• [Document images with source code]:
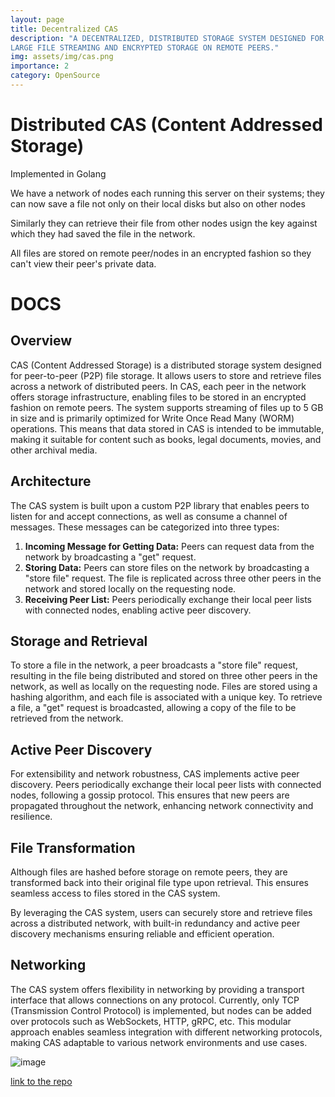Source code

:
 ```yaml
---
layout: page
title: Decentralized CAS
description: "A DECENTRALIZED, DISTRIBUTED STORAGE SYSTEM DESIGNED FOR PEER-TO-PEER (P2P) FILE STORAGE. SUPPORTS
LARGE FILE STREAMING AND ENCRYPTED STORAGE ON REMOTE PEERS."
img: assets/img/cas.png
importance: 2
category: OpenSource
---
```


# Distributed CAS (Content Addressed Storage)

Implemented in Golang

We have a network of nodes each running this server on their systems; they can now save a file not only on their local disks but also on other nodes

Similarly they can retrieve their file from other nodes usign the key against which they had saved the file in the network.

All files are stored on remote peer/nodes in an encrypted fashion so they can't view their peer's private data.

# DOCS

## Overview

CAS (Content Addressed Storage) is a distributed storage system designed for peer-to-peer (P2P) file storage. It allows users to store and retrieve files across a network of distributed peers. In CAS, each peer in the network offers storage infrastructure, enabling files to be stored in an encrypted fashion on remote peers. The system supports streaming of files up to 5 GB in size and is primarily optimized for Write Once Read Many (WORM) operations. This means that data stored in CAS is intended to be immutable, making it suitable for content such as books, legal documents, movies, and other archival media.

## Architecture

The CAS system is built upon a custom P2P library that enables peers to listen for and accept connections, as well as consume a channel of messages. These messages can be categorized into three types:

1. **Incoming Message for Getting Data:** Peers can request data from the network by broadcasting a "get" request.
2. **Storing Data:** Peers can store files on the network by broadcasting a "store file" request. The file is replicated across three other peers in the network and stored locally on the requesting node.
3. **Receiving Peer List:** Peers periodically exchange their local peer lists with connected nodes, enabling active peer discovery.

## Storage and Retrieval

To store a file in the network, a peer broadcasts a "store file" request, resulting in the file being distributed and stored on three other peers in the network, as well as locally on the requesting node. Files are stored using a hashing algorithm, and each file is associated with a unique key. To retrieve a file, a "get" request is broadcasted, allowing a copy of the file to be retrieved from the network.

## Active Peer Discovery

For extensibility and network robustness, CAS implements active peer discovery. Peers periodically exchange their local peer lists with connected nodes, following a gossip protocol. This ensures that new peers are propagated throughout the network, enhancing network connectivity and resilience.

## File Transformation

Although files are hashed before storage on remote peers, they are transformed back into their original file type upon retrieval. This ensures seamless access to files stored in the CAS system.

By leveraging the CAS system, users can securely store and retrieve files across a distributed network, with built-in redundancy and active peer discovery mechanisms ensuring reliable and efficient operation.

## Networking

The CAS system offers flexibility in networking by providing a transport interface that allows connections on any protocol. Currently, only TCP (Transmission Control Protocol) is implemented, but nodes can be added over protocols such as WebSockets, HTTP, gRPC, etc. This modular approach enables seamless integration with different networking protocols, making CAS adaptable to various network environments and use cases.

![image](https://github.com/EggsyOnCode/CAS/assets/77304003/56ea9ca1-2188-40dc-9cbd-8b3c7325372f)

[link to the repo](https://github.com/EggsyOnCode/CAS)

• [PROMPT]:
Whenever the string "periodically" shows up in a line of the records, copy that line.

• [SOLUTION TO THIS TASK]:
3. **Receiving Peer List:** Peers periodically exchange their local peer lists with connected nodes, enabling active peer discovery.
For extensibility and network robustness, CAS implements active peer discovery. Peers periodically exchange their local peer lists with connected nodes, following a gossip protocol. This ensures that new peers are propagated throughout the network, enhancing network connectivity and resilience.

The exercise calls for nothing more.